Чувствуя себя обожаемой и холеной, я взяла мыло и проделала то же самое с ним. Я касалась его всюду, и разглаживание пены по каждому дюйму его тела подогрело во мне нечто большее, чем страсть. Мне понравилось заботиться о нем. Понравилось ощущение, что я имею на это право, пусть даже лишь на время.
Когда вода остыла, он без лишних слов добавил горячей. Я поняла. Я спокойно лежала на его широкой груди, наши ноги переплелись, он расслабленно обнимал меня. Нежиться в тепле ванны, ласкать друг друга, впитывать кожей жар углей — это было так неприлично и в то же время мило и невинно…
Но это пока его руки не сползли по моим бедрам и не обхватили ягодицы. Ни слова не говоря, он подтянул меня повыше, и его губы оказались рядом с моими. Поцелуй начался мягко, но вскоре я уже запуталась пальцами в его мокрых волосах, всем телом прижимаясь к нему. Наши языки сражались, а сердца стучали все глуше и быстрее. Когда он широко развел мои колени, усаживая меня на себя, я охотно открылась, давно уже готовая принять в себя его член. Обхватив своими большими руками мои бедра, он пытался умерить мой пыл. Словно не слыша протестующих всхлипываний, он заставлял меня двигаться медленно, проникая внутрь дюйм за изысканно мучительным дюймом. Увлекая меня вниз, сам он подавался вперед, вынуждая меня чувствовать, ждать, принимать его дальше и дальше — как никогда глубоко.
Меня била дрожь, я стонала, но он был беспощаден, полностью меня контролируя и позволяя мне ровно столько движения, сколько ему было угодно. Когда он в очередной раз подбросил меня вверх, я запрокинула голову назад и взвыла, когда он медленно вышел, но только чтобы мучительно въехать в меня снова. То было роскошное, порочное испытание терпения, безусловно, призванное окончательно свести меня, беспомощно бьющуюся в его руках, с ума.
Боюсь, я совсем одичала: я орала и впивалась ему в плечи. Он не унимался, пока мое тело полностью не обмякло в его руках, а моя кунка не увлажнилась чем-то, кроме мыльной воды.

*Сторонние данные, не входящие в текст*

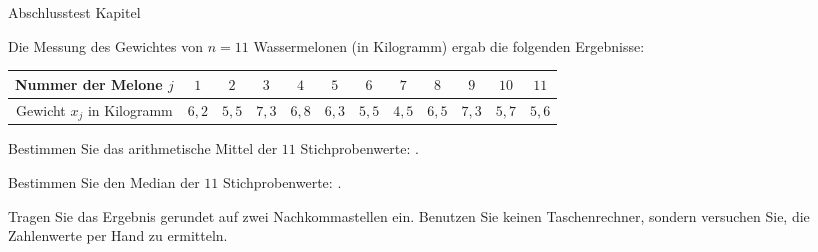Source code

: \begin{MTest}{Abschlusstest Kapitel }
\begin{MExercise}
\end{MExercise}


\begin{MExercise}
Die Messung des Gewichtes von $n=11$ Wassermelonen (in Kilogramm) ergab die folgenden Ergebnisse:

\begin{center}
\begin{tabular}{|c|c|c|c|c|c|c|c|c|c|c|c|}
\hline
Nummer der Melone $j$ & $1$ & $2$ & $3$ & $4$ & $5$ & $6$ & $7$ & $8$ & $9$ & $10$ & $11$ \\ \hline
Gewicht $x_j$ in Kilogramm & $6,2$ &  $5,5$ & $7,3$ & $6,8$ & $6,3$ & $5,5$ & $4,5$ & $6,5$ & $7,3$ & $5,7$ & $5,6$\\ \hline
\end{tabular}
\end{center}

\begin{MExerciseItems}
\item{Bestimmen Sie das arithmetische Mittel der $11$ Stichprobenwerte: .}
\item{Bestimmen Sie den Median der $11$ Stichprobenwerte: .}
\end{MExerciseItems}
Tragen Sie das Ergebnis gerundet auf zwei Nachkommastellen ein. Benutzen Sie keinen Taschenrechner, sondern versuchen Sie, die Zahlenwerte per Hand zu ermitteln.
\end{MExercise}


\end{MTest}

\newpage
\MPrintIndex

Тогда его руки скользнули вверх и обхватили мои груди.
— А теперь попрыгай на мне, милая. Попрыгай как следует.
Свободная наконец, я схватилась за его мощные бицепсы и стала подниматься над ним и обрушиваться на его член с исступлением сорвавшейся с цепи похоти. Я вбивала его твердый конец так глубоко, что у меня вырывались болезненные вздохи наслаждения, и я не могла остановиться. Не замечая остывающей воды, не слыша, как она расплескивается по полу, я отрешилась от всего мира, кроме массивного, твердого как скала члена, на котором скакала во весь опор.
Оргазм ошарашил меня, как лобовое столкновение с невесть откуда взявшейся встречной телегой. Он выбил из меня рассудок. Я падала. Я летала. Я носилась по небу, как воздушный змей, подхваченный грозой. Я билась на Сударе всем телом и лишь смутно слышала его гортанный рев. Кончая, он вошел в меня резко и глубоко.
Я издала одинокий финальный писк и без сил рухнула на его вздымающуюся грудь.
Изнуренная, в полуобморочном состоянии, я плохо помнила, как Сударь поднял меня из лохани, завернул в целую охапку полотенец и уложил в кровать, до которой мы той ночью так и не добрались. Кажется, я потянулась к нему, желая снова очутиться в его объятиях, но моя рука нашла лишь холодный воздух спальни: Сударь ушел и закрыл за собой дверь.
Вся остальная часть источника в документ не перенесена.